→ **Problem details**
Each line of the data below holding the word "design" must be copied.

*** Supplied data ***

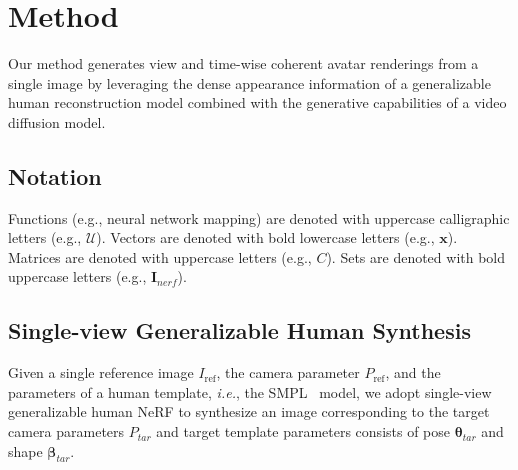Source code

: \section{Method}
\label{sec:method}




Our method generates view and time-wise coherent avatar renderings from a single image by leveraging the dense appearance information of a generalizable human reconstruction model combined with the generative capabilities of a video diffusion model.

\subsection{Notation}
%
Functions (e.g., neural network mapping) are denoted with uppercase calligraphic letters (e.g., $\mathcal{U}$). Vectors are denoted with bold lowercase letters (e.g., $\bm{x}$). Matrices are denoted with uppercase letters (e.g., $C$). Sets are denoted with bold uppercase letters (e.g., $\bm{I}_{nerf}$).


\subsection{Single-view Generalizable Human Synthesis}
Given a single reference image $I_{\text{ref}}$, the camera parameter $P_\text{ref}$, and the parameters of a human template, \textit{i.e.}, the SMPL~\cite{loper2015smpl} model, we adopt single-view generalizable human NeRF \cite{hu2023sherf} to synthesize an image corresponding to the target camera parameters $P_{tar}$ and target template parameters consists of pose $\bm{\theta}_{tar}$ and shape $\bm{\beta}_{tar}$. %

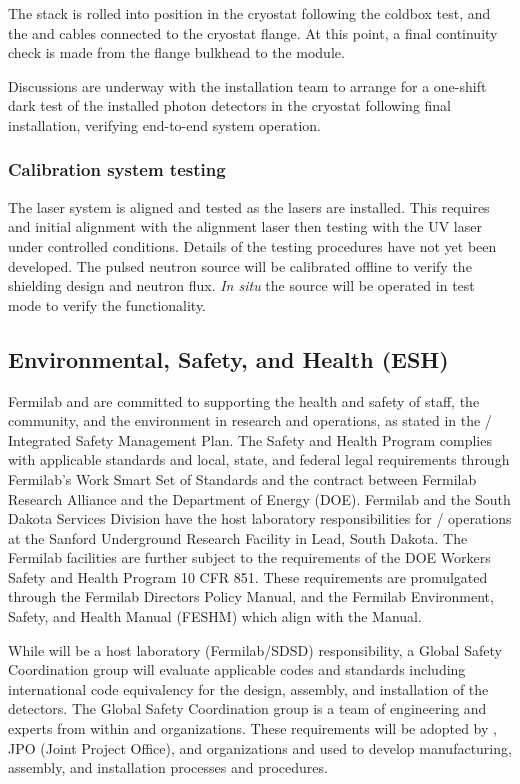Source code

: The  stack is rolled into position in the cryostat following the coldbox test, and the  and  cables connected to the cryostat flange.  At this point, a final continuity check is made from the flange bulkhead to the  module.

Discussions are underway with the installation team to arrange for a one-shift dark test of the installed photon detectors in the cryostat following final installation, verifying end-to-end system operation.

\subsubsection{Calibration system testing}
The laser system is aligned and tested as the lasers are installed. This requires and initial alignment with the alignment laser then testing with the UV laser under controlled conditions. Details of the testing procedures have not yet been developed. The pulsed neutron source will be calibrated offline to verify the shielding design and neutron flux. {\it In situ} the source will be operated in test mode to verify the functionality. 

\subsection{Environmental, Safety, and Health (ESH)}
\label{sec:fdsp-tc-inst-safety}

Fermilab and  are committed to supporting the health and safety of staff, the community, and the environment in research and operations, as stated in the / Integrated Safety Management Plan. The Safety and Health Program complies with applicable standards and local, state, and federal legal requirements through Fermilab's Work Smart Set of Standards and the contract between Fermilab Research Alliance and the Department of Energy (DOE). Fermilab and the South Dakota Services Division have the host laboratory responsibilities for / operations at the Sanford Underground Research Facility in Lead, South Dakota.
The Fermilab facilities are further subject to the requirements of the DOE Workers Safety and Health Program 10 CFR 851. These requirements are promulgated through the Fermilab Directors Policy Manual, and the Fermilab Environment, Safety, and Health Manual (FESHM) which align with the   Manual.

While  will be  a host laboratory (Fermilab/SDSD) responsibility, a  Global Safety Coordination group will evaluate applicable codes and standards including international code equivalency for the design, assembly, and installation of the  detectors. The Global Safety Coordination group is  a team of engineering and  experts from within  and  organizations.  These requirements will be adopted by , JPO (Joint Project Office), and  organizations and used to develop manufacturing, assembly, and installation processes and procedures. 

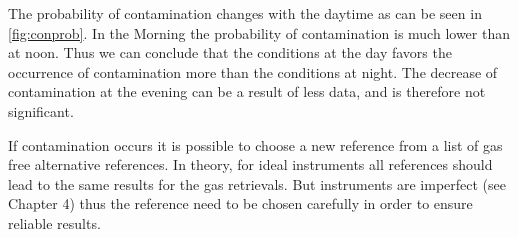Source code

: The probability of contamination changes with the daytime as can be seen in \cref{fig:conprob}. In the Morning the probability of contamination is much lower than at noon. Thus we can conclude that the conditions at the day favors the occurrence of contamination more than the conditions at night. The decrease of contamination at the evening can be a result of less data, and is therefore not significant.

If contamination occurs it is possible to choose a new reference from a list of gas free alternative references. In theory, for ideal instruments all references should lead to
	the same results for the gas retrievals. But instruments are imperfect (see Chapter
	4) thus the reference need to be chosen carefully in order to ensure reliable results.\\
%
\\

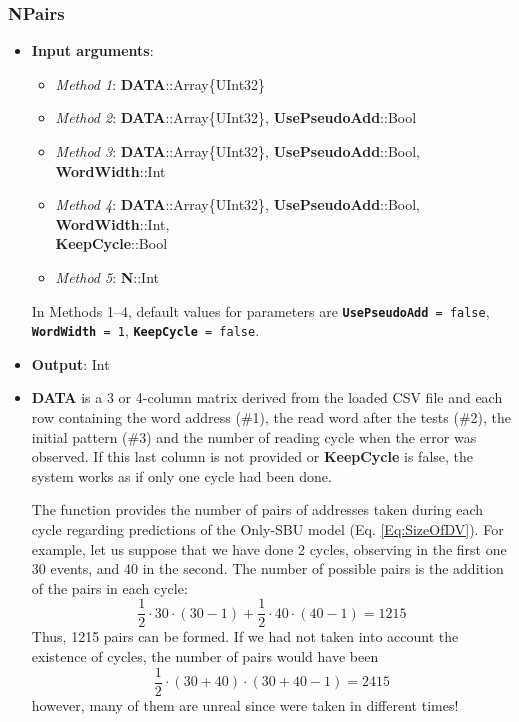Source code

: \subsubsection*{NPairs}\label{Func:Npairs}
\begin{itemize}
	\item \textbf{Input arguments}:
	\begin{itemize}
		\item \textit{Method 1}: \textbf{DATA}::Array\{UInt32\}
		\item \textit{Method 2}: \textbf{DATA}::Array\{UInt32\}, \textbf{UsePseudoAdd}::Bool
		\item \textit{Method 3}: \textbf{DATA}::Array\{UInt32\}, \textbf{UsePseudoAdd}::Bool, \textbf{WordWidth}::Int
		\item \textit{Method 4}: \textbf{DATA}::Array\{UInt32\}, \textbf{UsePseudoAdd}::Bool, \textbf{WordWidth}::Int, \\ \textbf{KeepCycle}::Bool
		\item \textit{Method 5}: \textbf{N}::Int
	\end{itemize}

	In Methods 1--4, default values for parameters are \texttt{\textbf{UsePseudoAdd} = false}, \texttt{\textbf{WordWidth} = 1}, \texttt{\textbf{KeepCycle} = false}. 
	
	\item \textbf{Output}: Int 
	\item \textbf{DATA} is a 3 or 4-column matrix derived from the loaded CSV file and each row containing the word address (\#1), the read word after the tests (\#2), the initial pattern (\#3) and the number of reading cycle when the error was observed. If this last column is not provided or \textbf{KeepCycle} is false, the system works as if only one cycle had been done. 
	
	The function provides the number of pairs of addresses taken during each cycle regarding predictions of the Only-SBU model (Eq. \ref{Eq:SizeOfDV}). For example, let us suppose that we have done 2 cycles, observing in the first one 30 events, and 40 in the second. The number of possible pairs is the addition of the pairs in each cycle:
	\[
	\frac{1}{2}\cdot 30\cdot(30-1)+\frac{1}{2}\cdot 40\cdot(40-1) = 1215
	\]
	Thus, 1215 pairs can be formed. If we had not taken into account the existence of cycles, the number of pairs would have been\[	\frac{1}{2}\cdot (30+40)\cdot(30+40-1) = 2415\]
	however, many of them are unreal since were taken in different times!
	

\end{itemize}
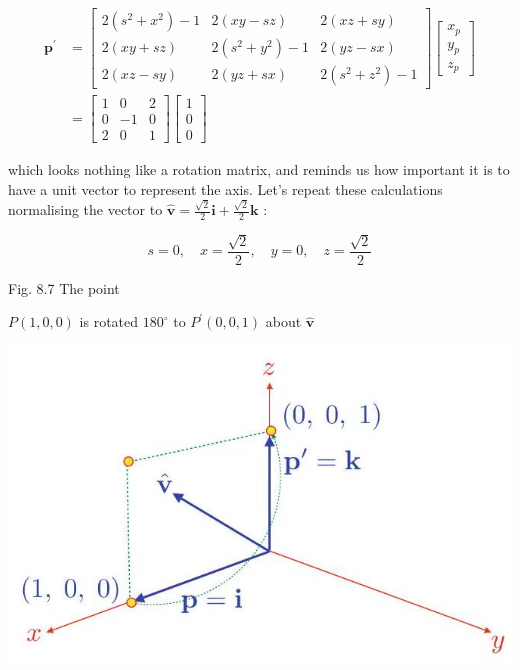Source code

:\documentclass[10pt]{article}
\begin{document}
$$
\begin{aligned}
\mathbf{p}^{\prime} & =\left[\begin{array}{ccc}
2\left(s^{2}+x^{2}\right)-1 & 2(x y-s z) & 2(x z+s y) \\
2(x y+s z) & 2\left(s^{2}+y^{2}\right)-1 & 2(y z-s x) \\
2(x z-s y) & 2(y z+s x) & 2\left(s^{2}+z^{2}\right)-1
\end{array}\right]\left[\begin{array}{l}
x_{p} \\
y_{p} \\
z_{p}
\end{array}\right] \\
& =\left[\begin{array}{ccc}
1 & 0 & 2 \\
0 & -1 & 0 \\
2 & 0 & 1
\end{array}\right]\left[\begin{array}{l}
1 \\
0 \\
0
\end{array}\right]
\end{aligned}
$$

which looks nothing like a rotation matrix, and reminds us how important it is to have a unit vector to represent the axis. Let's repeat these calculations normalising the vector to $\hat{\mathbf{v}}=\frac{\sqrt{2}}{2} \mathbf{i}+\frac{\sqrt{2}}{2} \mathbf{k}$ :

$$
s=0, \quad x=\frac{\sqrt{2}}{2}, \quad y=0, \quad z=\frac{\sqrt{2}}{2}
$$

Fig. 8.7 The point

$P(1,0,0)$ is rotated $180^{\circ}$ to $P^{\prime}(0,0,1)$ about $\hat{\mathbf{v}}$

\begin{center}
\includegraphics[max width=\textwidth]{2023_04_20_41f1ceac5a31dc7d1b59g-157}
\end{center}
\end{document}
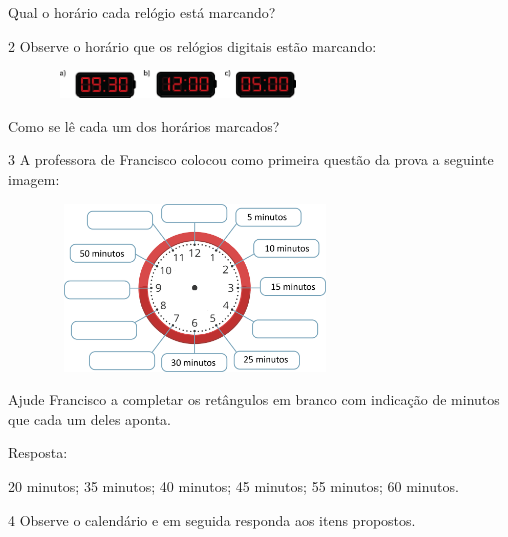 \begin{escolha}
Qual o horário cada relógio está marcando?


\num{2} Observe o horário que os relógios digitais estão marcando:


\includegraphics[width=3.54197in,height=0.29169in]{media/image52.png}

Como se lê cada um dos horários marcados?


\num{3} A professora de Francisco colocou como primeira questão da prova a seguinte imagem:


\includegraphics[width=3.90034in,height=1.75015in]{media/image53.png}

Ajude Francisco a completar os retângulos em branco com indicação de
minutos que cada um deles aponta.

Resposta:

20 minutos; 35 minutos; 40 minutos; 45 minutos; 55 minutos; 60 minutos.

\num{4} Observe o calendário e em seguida responda aos itens propostos.



\end{escolha}
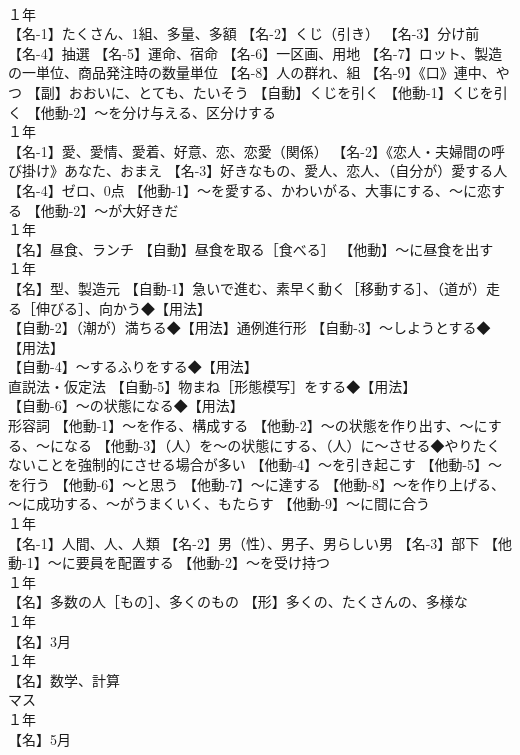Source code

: \documentclass[8pt]{extreport}
\begin{document}
\begin{CJK}{UTF8}{min}
\\	１年	
\\	【名-1】たくさん、1組、多量、多額 【名-2】くじ（引き） 【名-3】分け前 【名-4】抽選 【名-5】運命、宿命 【名-6】一区画、用地 【名-7】ロット、製造の一単位、商品発注時の数量単位 【名-8】人の群れ、組 【名-9】《口》連中、やつ 【副】おおいに、とても、たいそう 【自動】くじを引く 【他動-1】くじを引く 【他動-2】～を分け与える、区分けする
\\	１年	
\\	【名-1】愛、愛情、愛着、好意、恋、恋愛（関係） 【名-2】《恋人・夫婦間の呼び掛け》あなた、おまえ 【名-3】好きなもの、愛人、恋人、（自分が）愛する人 【名-4】ゼロ、0点 【他動-1】～を愛する、かわいがる、大事にする、～に恋する 【他動-2】～が大好きだ
\\	１年	
\\	【名】昼食、ランチ 【自動】昼食を取る［食べる］ 【他動】～に昼食を出す
\\	１年	
\\	【名】型、製造元 【自動-1】急いで進む、素早く動く［移動する］、（道が）走る［伸びる］、向かう◆【用法】
\\	【自動-2】（潮が）満ちる◆【用法】通例進行形 【自動-3】～しようとする◆【用法】
\\	【自動-4】～するふりをする◆【用法】
\\	直説法・仮定法 【自動-5】物まね［形態模写］をする◆【用法】
\\	【自動-6】～の状態になる◆【用法】
\\	形容詞 【他動-1】～を作る、構成する 【他動-2】～の状態を作り出す、～にする、～になる 【他動-3】（人）を～の状態にする、（人）に～させる◆やりたくないことを強制的にさせる場合が多い 【他動-4】～を引き起こす 【他動-5】～を行う 【他動-6】～と思う 【他動-7】～に達する 【他動-8】～を作り上げる、～に成功する、～がうまくいく、もたらす 【他動-9】～に間に合う
\\	１年	
\\	【名-1】人間、人、人類 【名-2】男（性）、男子、男らしい男 【名-3】部下 【他動-1】～に要員を配置する 【他動-2】～を受け持つ
\\	１年	
\\	【名】多数の人［もの］、多くのもの 【形】多くの、たくさんの、多様な
\\	１年	
\\	【名】3月
\\	１年	
\\	【名】数学、計算 
\\	マス
\\	１年	
\\	【名】5月

\end{CJK}
\end{document}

***

→ **Answer to this problem**
The laser system is aligned and tested as the lasers are installed. This requires and initial alignment with the alignment laser then testing with the UV laser under controlled conditions. Details of the testing procedures have not yet been developed. The pulsed neutron source will be calibrated offline to verify the shielding design and neutron flux. {\it In situ} the source will be operated in test mode to verify the functionality. 
While  will be  a host laboratory (Fermilab/SDSD) responsibility, a  Global Safety Coordination group will evaluate applicable codes and standards including international code equivalency for the design, assembly, and installation of the  detectors. The Global Safety Coordination group is  a team of engineering and  experts from within  and  organizations.  These requirements will be adopted by , JPO (Joint Project Office), and  organizations and used to develop manufacturing, assembly, and installation processes and procedures. 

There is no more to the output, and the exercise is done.